I mentioned this to my boyfriend, and he was amused at my style of research question: it sounded like it was from hundreds of years ago—these days, people usually research things like ‘for this particular species of microbe is x or y more important to its behavior in this phase?’ whereas my question was incredibly high level.
I agreed with that, but then wondered why.
One theory is that it’s actually silly to ask such high level questions—this is just too general a question to have a good answer. We didn’t know that two hundred years ago, we do now.
Another theory is that all the high level questions have been answered, so at this point in history we are filling in the gaps regarding specific microbe specifics, and everything else.
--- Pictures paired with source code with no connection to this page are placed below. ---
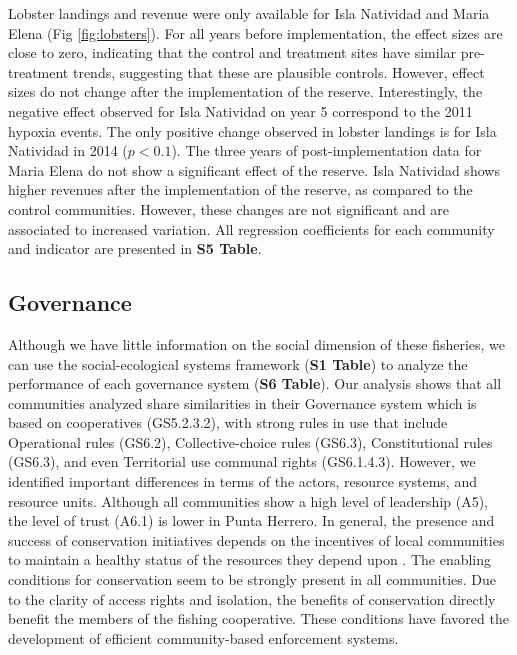 \documentclass{frontiersSCNS}
\begin{document}
Lobster landings and revenue were only available for Isla Natividad and
Maria Elena (Fig \ref{fig:lobsters}). For all years before
implementation, the effect sizes are close to zero, indicating that the
control and treatment sites have similar pre-treatment trends,
suggesting that these are plausible controls. However, effect sizes do
not change after the implementation of the reserve. Interestingly, the
negative effect observed for Isla Natividad on year 5 correspond to the
2011 hypoxia events. The only positive change observed in lobster
landings is for Isla Natividad in 2014 (\(p < 0.1\)). The three years of
post-implementation data for Maria Elena do not show a significant
effect of the reserve. Isla Natividad shows higher revenues after the
implementation of the reserve, as compared to the control communities.
However, these changes are not significant and are associated to
increased variation. All regression coefficients for each community and
indicator are presented in \textbf{S5 Table}.

\subsection{Governance}\label{governance}

Although we have little information on the social dimension of these
fisheries, we can use the social-ecological systems framework
(\textbf{S1 Table}) to analyze the performance of each governance system
(\textbf{S6 Table}). Our analysis shows that all communities analyzed
share similarities in their Governance system which is based on
cooperatives (GS5.2.3.2), with strong rules in use that include
Operational rules (GS6.2), Collective-choice rules (GS6.3),
Constitutional rules (GS6.3), and even Territorial use communal rights
(GS6.1.4.3). However, we identified important differences in terms of
the actors, resource systems, and resource units. Although all
communities show a high level of leadership (A5), the level of trust
(A6.1) is lower in Punta Herrero. In general, the presence and success
of conservation initiatives depends on the incentives of local
communities to maintain a healthy status of the resources they depend
upon \citep{jupiter_2017}. The enabling conditions for conservation seem
to be strongly present in all communities. Due to the clarity of access
rights and isolation, the benefits of conservation directly benefit the
members of the fishing cooperative. These conditions have favored the
development of efficient community-based enforcement systems.
\end{document}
A more interesting theory he suggested is that it relates to professionalism. Science has become much more professional, and that is somehow contrary to asking questions like this. Being oriented toward ‘having a job’ is different from trying to understand the world. I liked this theory, because it fits with my broader hypothesis that professionalism is terrible.
Got any more theories?
Image by Piotr Zakrzewski from Pixabay

I think this relates to two primary factors:
1) We now have a better understanding of how high dimensional and complex both the world and causation are. Most of the edifice of science, particularly post Replication Crisis, is concerned with deliberately narrowing the Garden of Forking Paths, defining the exact area you're going to be focused on, and then defining clear intents, terms, and tests beforehand, because if you DON'T do this, reality is high dimensional enough you can always come up with something, and that something won't be true or replicable, and all your efforts were wasted.
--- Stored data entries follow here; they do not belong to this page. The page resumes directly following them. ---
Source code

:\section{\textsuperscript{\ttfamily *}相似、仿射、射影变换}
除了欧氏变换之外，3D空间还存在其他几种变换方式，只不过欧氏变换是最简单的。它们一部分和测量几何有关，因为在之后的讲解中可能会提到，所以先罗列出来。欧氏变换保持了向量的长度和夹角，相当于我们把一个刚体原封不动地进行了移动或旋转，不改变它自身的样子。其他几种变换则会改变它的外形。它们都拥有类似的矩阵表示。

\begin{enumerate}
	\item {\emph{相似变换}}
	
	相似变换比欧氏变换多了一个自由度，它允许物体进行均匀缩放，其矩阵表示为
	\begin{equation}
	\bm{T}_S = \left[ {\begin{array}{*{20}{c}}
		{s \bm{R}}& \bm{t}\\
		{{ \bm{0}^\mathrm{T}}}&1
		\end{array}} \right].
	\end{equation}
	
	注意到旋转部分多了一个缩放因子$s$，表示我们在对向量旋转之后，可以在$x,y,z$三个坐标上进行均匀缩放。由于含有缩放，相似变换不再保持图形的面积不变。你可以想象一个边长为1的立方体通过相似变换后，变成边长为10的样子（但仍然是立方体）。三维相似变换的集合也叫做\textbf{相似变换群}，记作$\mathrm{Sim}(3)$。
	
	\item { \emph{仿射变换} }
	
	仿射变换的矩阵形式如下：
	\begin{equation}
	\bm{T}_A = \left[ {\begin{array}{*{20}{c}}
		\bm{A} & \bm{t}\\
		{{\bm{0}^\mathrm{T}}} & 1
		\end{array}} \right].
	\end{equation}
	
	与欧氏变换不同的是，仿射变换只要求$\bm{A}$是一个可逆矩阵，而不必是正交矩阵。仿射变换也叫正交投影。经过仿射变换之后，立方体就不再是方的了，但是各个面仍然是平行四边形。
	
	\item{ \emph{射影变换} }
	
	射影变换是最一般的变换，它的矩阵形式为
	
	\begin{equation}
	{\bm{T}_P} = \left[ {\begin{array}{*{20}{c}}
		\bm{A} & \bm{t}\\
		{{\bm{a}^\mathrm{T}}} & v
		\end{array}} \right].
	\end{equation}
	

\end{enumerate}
2) Related to this, is the tyranny of legibility. Precisely because we're concerned with truth / replicability / cashing out in better predictions, you have to quantify everything, and we can only do that on small scales in legible domains.
Big questions aren't really quantifiable that way. Say you found a general ratio that was broadly true for your big problem, let's say that ideas are the bottleneck 5-30% of the time, and execution the other 70-95%. Now what? What do we DO with that information?
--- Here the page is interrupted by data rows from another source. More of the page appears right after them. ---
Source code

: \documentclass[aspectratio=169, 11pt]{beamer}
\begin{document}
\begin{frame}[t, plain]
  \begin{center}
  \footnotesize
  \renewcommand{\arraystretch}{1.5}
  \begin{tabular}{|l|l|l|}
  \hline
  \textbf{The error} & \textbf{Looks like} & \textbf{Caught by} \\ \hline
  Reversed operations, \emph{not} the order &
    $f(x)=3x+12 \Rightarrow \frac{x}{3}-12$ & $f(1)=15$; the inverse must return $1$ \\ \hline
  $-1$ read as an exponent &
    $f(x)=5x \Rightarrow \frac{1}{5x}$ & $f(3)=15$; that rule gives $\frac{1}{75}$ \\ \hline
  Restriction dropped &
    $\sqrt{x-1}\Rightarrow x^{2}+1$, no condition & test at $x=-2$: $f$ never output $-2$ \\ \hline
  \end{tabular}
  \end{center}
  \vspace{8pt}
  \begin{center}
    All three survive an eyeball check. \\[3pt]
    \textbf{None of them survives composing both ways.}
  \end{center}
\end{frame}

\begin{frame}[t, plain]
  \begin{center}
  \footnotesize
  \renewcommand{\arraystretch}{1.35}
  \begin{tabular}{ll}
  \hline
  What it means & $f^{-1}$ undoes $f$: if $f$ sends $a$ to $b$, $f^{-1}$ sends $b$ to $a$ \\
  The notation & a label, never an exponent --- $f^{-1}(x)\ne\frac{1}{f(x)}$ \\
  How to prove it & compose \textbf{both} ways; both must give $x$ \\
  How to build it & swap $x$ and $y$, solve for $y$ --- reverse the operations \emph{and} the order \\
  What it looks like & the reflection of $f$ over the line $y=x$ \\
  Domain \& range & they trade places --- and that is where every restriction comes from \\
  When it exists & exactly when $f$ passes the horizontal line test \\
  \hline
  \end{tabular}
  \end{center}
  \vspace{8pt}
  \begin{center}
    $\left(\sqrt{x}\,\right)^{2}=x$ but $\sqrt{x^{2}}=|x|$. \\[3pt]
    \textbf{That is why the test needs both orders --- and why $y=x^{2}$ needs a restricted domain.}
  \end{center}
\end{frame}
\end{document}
Is it interesting to know? I guess? Might it be interesting or useful on a personal level, because you know that as a general prior, once you come up with an idea you still have 70-95% of the work to do? I guess? But wouldn't you have figured that out anyways, by *doing?*. Isn't the specific circumstances of your field or the types of problems you usually grapple with actually the more important prior to know? Is it useful societally? Probably not? Because it seems really variable, and like a "devil in the details" sort of domain? And most people in science or business and wherever will ALREADY freely tell you "ideas are 5%, execution is 95%?"
I think these two factors broadly generalize. We are too limited individually and collectively to actually address larger questions in rigorous and useful ways.
But what did you find out about ideas and implementation!?